Novartis: Rebel against Skincancer für mehr Bewusstsein für Hautkrebs

18.06.2019 Kampagnen
2 Minuten Lesezeit

Die Zahl der Neudiagnosen von schwarzem und weißem Hautkrebs steigt in Österreich stark an. Um bei potentiell Betroffenen Bewusstsein zu schaffen, wann ein als harmlos eingeschätztes Muttermal doch bösartig sein könnte, launchte Novartis die Aufklärungskampagne „Rebel against Skincancer“.

Screenshot Video: Rebel against Skincancer

Warum gibt es Rebel against Skincancer überhaupt?

„Hautkrebs bekommt man nur, wenn man regelmäßig ins Solarium geht“ ist wohl eine der am weitesten verbreiteten Mythen über Hautkrebs. Natürlich stimmt es, dass man so die Wahrscheinlichkeit für das Erkranken an Hautkrebs steigert. Allerdings ist das bei weitem nicht das einzige Risikoverhalten und: Hautkrebs tritt in der Gesellschaft immer häufiger und aggressiver auf.
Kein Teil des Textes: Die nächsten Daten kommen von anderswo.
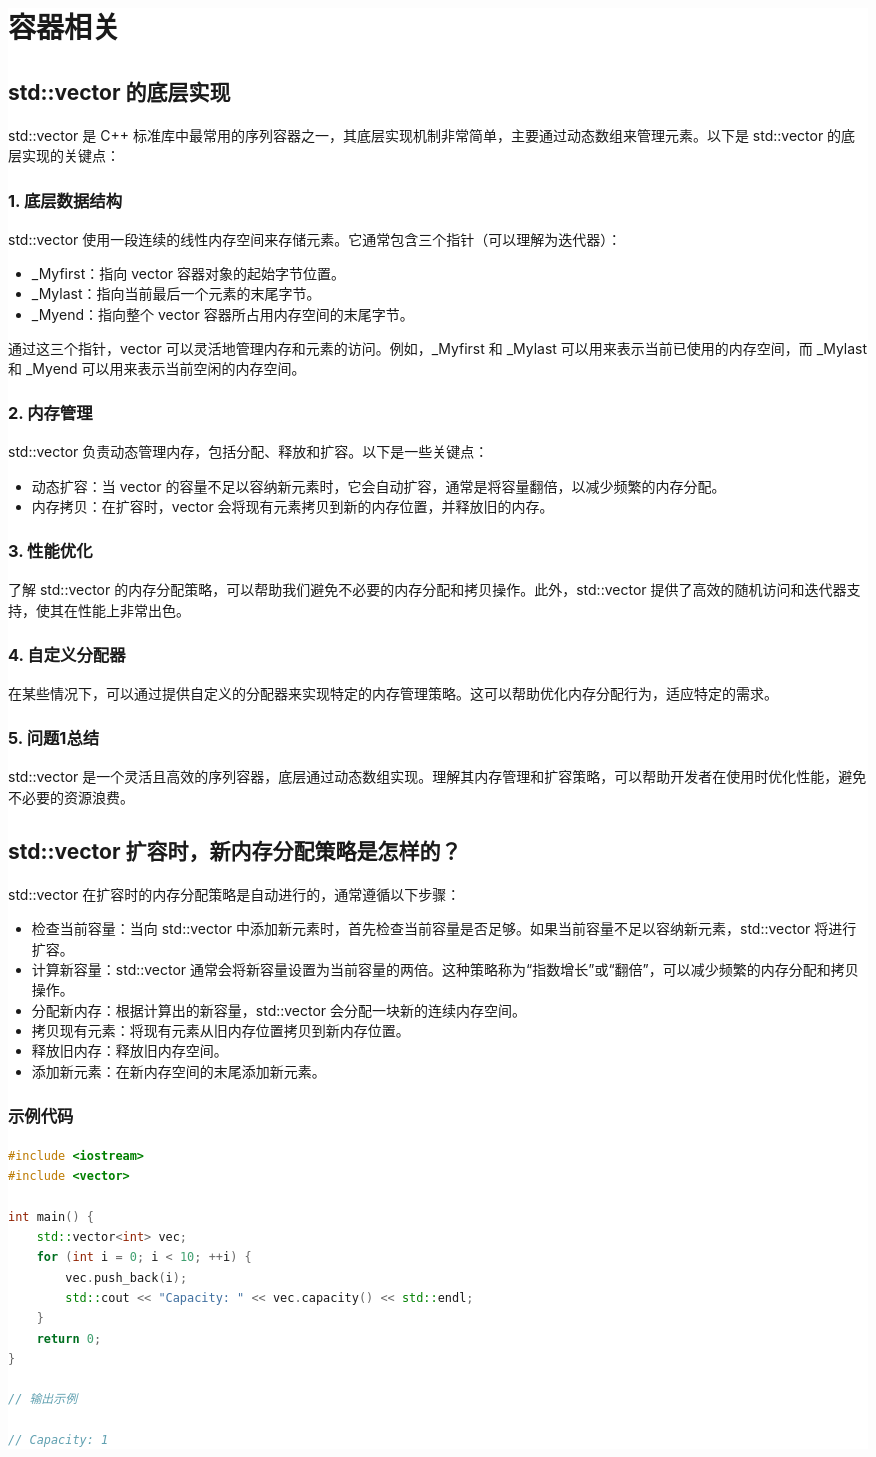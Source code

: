 # 容器相关

## std::vector 的底层实现

std::vector 是 C++ 标准库中最常用的序列容器之一，其底层实现机制非常简单，主要通过动态数组来管理元素。以下是 std::vector 的底层实现的关键点：

### 1. 底层数据结构

std::vector 使用一段连续的线性内存空间来存储元素。它通常包含三个指针（可以理解为迭代器）：

+ _Myfirst：指向 vector 容器对象的起始字节位置。
+ _Mylast：指向当前最后一个元素的末尾字节。
+ _Myend：指向整个 vector 容器所占用内存空间的末尾字节。

通过这三个指针，vector 可以灵活地管理内存和元素的访问。例如，_Myfirst 和 _Mylast 可以用来表示当前已使用的内存空间，而 _Mylast 和 _Myend 可以用来表示当前空闲的内存空间。

### 2. 内存管理

std::vector 负责动态管理内存，包括分配、释放和扩容。以下是一些关键点：

+ 动态扩容：当 vector 的容量不足以容纳新元素时，它会自动扩容，通常是将容量翻倍，以减少频繁的内存分配。
+ 内存拷贝：在扩容时，vector 会将现有元素拷贝到新的内存位置，并释放旧的内存。

### 3. 性能优化

了解 std::vector 的内存分配策略，可以帮助我们避免不必要的内存分配和拷贝操作。此外，std::vector 提供了高效的随机访问和迭代器支持，使其在性能上非常出色。

### 4. 自定义分配器

在某些情况下，可以通过提供自定义的分配器来实现特定的内存管理策略。这可以帮助优化内存分配行为，适应特定的需求。

### 5. 问题1总结

std::vector 是一个灵活且高效的序列容器，底层通过动态数组实现。理解其内存管理和扩容策略，可以帮助开发者在使用时优化性能，避免不必要的资源浪费。

## std::vector 扩容时，新内存分配策略是怎样的？

std::vector 在扩容时的内存分配策略是自动进行的，通常遵循以下步骤：

+ 检查当前容量：当向 std::vector 中添加新元素时，首先检查当前容量是否足够。如果当前容量不足以容纳新元素，std::vector 将进行扩容。
+ 计算新容量：std::vector 通常会将新容量设置为当前容量的两倍。这种策略称为“指数增长”或“翻倍”，可以减少频繁的内存分配和拷贝操作。
+ 分配新内存：根据计算出的新容量，std::vector 会分配一块新的连续内存空间。
+ 拷贝现有元素：将现有元素从旧内存位置拷贝到新内存位置。
+ 释放旧内存：释放旧内存空间。
+ 添加新元素：在新内存空间的末尾添加新元素。

### 示例代码

```cpp
#include <iostream>
#include <vector>

int main() {
    std::vector<int> vec;
    for (int i = 0; i < 10; ++i) {
        vec.push_back(i);
        std::cout << "Capacity: " << vec.capacity() << std::endl;
    }
    return 0;
}

// 输出示例

// Capacity: 1
```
Die häufigste Form von Hautkrebs ist der weiße Hautkrebs, der zumindest in der Regel nicht streut und durch Herausschneiden der betroffenen Hautstelle gebannt werden kann. Daneben gibt es aber den schwarzen Hautkrebs, auch malignes Melanom genannt, welches in Österreich jährlich bei rund 2.000 Personen zwischen 20 und 90 Jahren diagnostiziert wird. Das Problem dabei? Der Hautkrebs ist oft schon weit fortgeschritten, weil die Betroffenen das maligne Melanom über lange Zeit für ein gutartiges Muttermal oder ein Pigmentmal halten und ignorieren. Nachdem sie sich doch für den Gang zum Dermatologen entschieden haben, kann es bereits zu spät sein. Der Krebs könnte bereits gestreut haben und die Heilung ist erschwert oder im schlimmsten Fall nicht mehr möglich.

Das Biotechnologie- und Pharmaunternehmen Novartis möchte aus diesen Gründen seit Jahren mehr Bewusstsein für Hautkrebs schaffen. Neben klinischen Studien und modernen Therapiemöglichkeiten für bereits Erkrankte wollte man nun auch in der Prävention und Früherkennung ein Zeichen setzen. Weil bei Frauen zwischen 20 und 30 Jahren das Melanom der häufigste und bei Männern der zweithäufigste bösartige Tumor ist, wurde die Kampagne Rebel against Skincancer explizit auf junge Menschen bzw. Millennials ausgerichtet.

Wie ist die Aufklärungskampagne angelegt?

Unterstützt wurde Novartis bei der Umsetzung der Kampagne von Spot the Dot. Spot the Dot ist ein österreichischer Verein, der Awareness für Melanome und andere Arten von Hautkrebs schaffen will. Dafür arbeitet Spot the Dot mit internationalen Künstlern zusammen. Bei der Vereinsgründerin Marije Kruis wurde selbst mit 31 Jahren ein malignes Melanom festgestellt. Auf das Muttermal hatte sie davor nie geachtet und wurde erst durch eine Freundin darauf hingewiesen. Nach der Diagnose stellte die Niederländerin fest, dass gerade unter jungen Leuten noch kaum Wissen über Hautkrebs vorhanden ist. Das war für Kruis die Hauptmotivation, den Verein Spot the Dot zu gründen.

Die Rebel against Skincancer Aufklärungskampagne begleitete mit drei Filmemachern sogenannte junge Rebellen – also Identifikationsfiguren für Millennials -, die auf das Thema Hautkrebs aufmerksam machen und darüber sprechen wollten. Die Unterstützer sind nicht unbedingt selbst von Hautkrebs betroffen, aber fanden die kreative Art der Bewusstseinsbildung spannend und wollten Novartis dabei unterstützen und junge Menschen aufklären. Bisher entstanden so drei Kurzfilme, die jeweils ihre ganz eigene Geschichte erzählen. Novartis und Spot the Dot hoffen, dass sich immer mehr Menschen dieser „Rebellion“ anschließen, die Videos auf Social Media teilen und auf die eigene Haut und die ihrer Freunde und Familie achten.